Une bande dessinée aussi magnifique que troublante.

Le livre des merveilles.
De l'Himalaya, nous faisons un saut à Cipango, gorgé d'or, de perles, de pierres précieuses et d'épices, chanté par Marco Polo dans son Livre des merveilles et qui a nourri les rêves de tous les Christophe Colomb de la Renaissance. Si le Japon ne s'est pas révélé ce paradis où l'or pousse sur les arbres, il nous a depuis longtemps montré un autre visage tout aussi titillant de son immense richesse que celui qui habitait les explorateurs audacieux prêts à risquer leur vie dans ce périlleux voyage vers l'inconnu.

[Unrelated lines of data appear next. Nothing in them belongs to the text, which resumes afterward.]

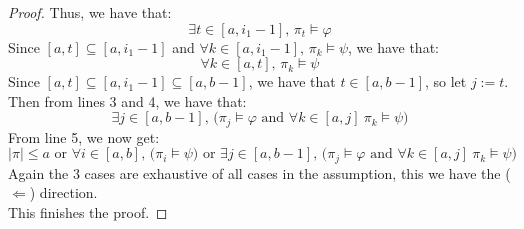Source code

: \documentclass[runningheads]{llncs}
\renewcommand{\phi}{\varphi}
\begin{document}
\begin{proof}
\indent \indent Thus, we have that: 
\[
\exists t \in [a, i_1 - 1] \text{, } \pi_t \vDash \phi \tag{3}
\]
\indent \indent Since  $[a, t] \subseteq [a, i_1 - 1]$ and $\forall k \in [a, i_1 - 1] \text{, } \pi_{k} \vDash \psi$, we have that:
\[ 
\forall k \in [a, t]\text{, } \pi_{k} \vDash \psi \tag{4}
\]
\indent \indent Since $[a,t] \subseteq [a, i_1 - 1] \subseteq [a,b-1]$, we have that $t \in [a,b-1]$, so let $j := t$.
\indent \indent Then from lines 3 and 4, we have that:
\[
\exists j \in [a,b-1] \text{, (} \pi_j \vDash \phi \text{ and } \forall k \in [a, j] \ \pi_k \vDash \psi \text{)} \tag{5}
\]
\indent \indent From line 5, we now get:
\[ 
|\pi| \leq a \text{ or } \forall i \in [a,b] \text{, (} \pi_i \vDash \psi \text{) or } \exists j \in [a,b-1] \text{, (} \pi_j \vDash \phi \text{ and } \forall k \in [a, j] \ \pi_k \vDash \psi \text{)} \tag{B1}
\]
\indent Again the 3 cases are exhaustive of all cases in the assumption, this we have the ($\Leftarrow$) direction.\\
This finishes the proof.
\end{proof}
\end{document}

Le manga fait partie de l'extraordinaire richesse culturelle nipponne qui fait de Pays du Soleil Levant cet eldorado décrit par le Vénitien à partir des rumeurs entendues dans les tavernes malfamées des villes chinoises.

Pour le néophyte, comme moi, le manga semble un monde inaccessible.

Pour le néophyte, comme moi, le manga semble un monde inaccessible. Outre l'excellent Akira de Katsuhiro Ōtomo, Apple Seed de Masamune Shirow et le révélateur Gen d'Hiroshima de Keiji Nakazama, je n'ai jamais vraiment fréquenté ce populaire genre si influent. Serait-ce parce que je n'avais pas les clés pour l'apprécier à sa juste valeur ou que personne ne pouvait m'orienter vers des œuvres qui correspondaient plus à mes goûts? Je ne sais pas, mais assurément je suis passé à côté de ce phénomène.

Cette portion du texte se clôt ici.